Find the lines below holding the word "longtable" and copy each of them.

[Saved data entries]
# # #
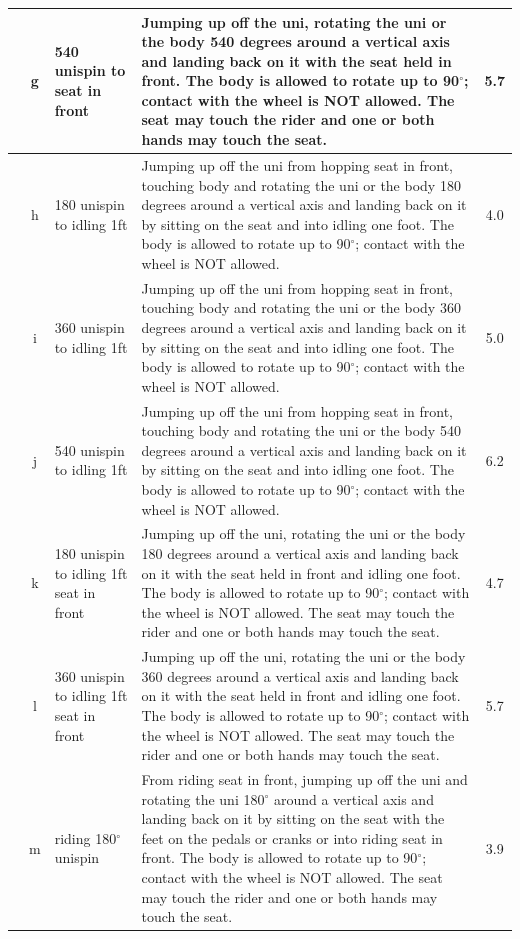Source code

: \begin{longtable}{|r|c|p{4cm}|p{8cm}|c|}
\hline
  & g & 540 unispin to seat in front  & Jumping up off the uni, rotating the uni or the body 540 degrees around a vertical axis and landing back on it with the seat held in front. The body is allowed to rotate up to 90$^\circ$; contact with the wheel is NOT allowed. The seat may touch the rider and one or both hands may touch the seat.  & 5.7 \\ 
\hline
  & h & 180 unispin to idling 1ft & Jumping up off the uni from hopping seat in front, touching body and rotating the uni or the body 180 degrees around a vertical axis and landing back on it by sitting on the seat and into idling one foot. The body is allowed to rotate up to 90$^\circ$; contact with the wheel is NOT allowed.  & 4.0 \\ 
\hline
  & i & 360 unispin to idling 1ft & Jumping up off the uni from hopping seat in front, touching body and rotating the uni or the body 360 degrees around a vertical axis and landing back on it by sitting on the seat and into idling one foot. The body is allowed to rotate up to 90$^\circ$; contact with the wheel is NOT allowed.  & 5.0 \\ 
\hline
  & j & 540 unispin to idling 1ft & Jumping up off the uni from hopping seat in front, touching body and rotating the uni or the body 540 degrees around a vertical axis and landing back on it by sitting on the seat and into idling one foot. The body is allowed to rotate up to 90$^\circ$; contact with the wheel is NOT allowed.  & 6.2 \\ 
\hline
  & k & 180 unispin to idling 1ft seat in front & Jumping up off the uni, rotating the uni or the body 180 degrees around a vertical axis and landing back on it with the seat held in front and idling one foot. The body is allowed to rotate up to 90$^\circ$; contact with the wheel is NOT allowed. The seat may touch the rider and one or both hands may touch the seat.  & 4.7 \\ 
\hline
  & l & 360 unispin to idling 1ft seat in front & Jumping up off the uni, rotating the uni or the body 360 degrees around a vertical axis and landing back on it with the seat held in front and idling one foot. The body is allowed to rotate up to 90$^\circ$; contact with the wheel is NOT allowed. The seat may touch the rider and one or both hands may touch the seat.  & 5.7 \\ 
\hline
  & m & riding 180$^\circ$ unispin & From riding seat in front, jumping up off the uni and rotating the uni 180$^\circ$ around a vertical axis and landing back on it by sitting on the seat with the feet on the pedals or cranks or into riding seat in front. The body is allowed to rotate up to 90$^\circ$; contact with the wheel is NOT allowed. The seat may touch the rider and one or both hands may touch the seat. & 3.9 \\ 

\end{longtable}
# # #
- **FINAL ANSWER**:
: \begin{longtable}{|r|c|p{4cm}|p{8cm}|c|}
\end{longtable}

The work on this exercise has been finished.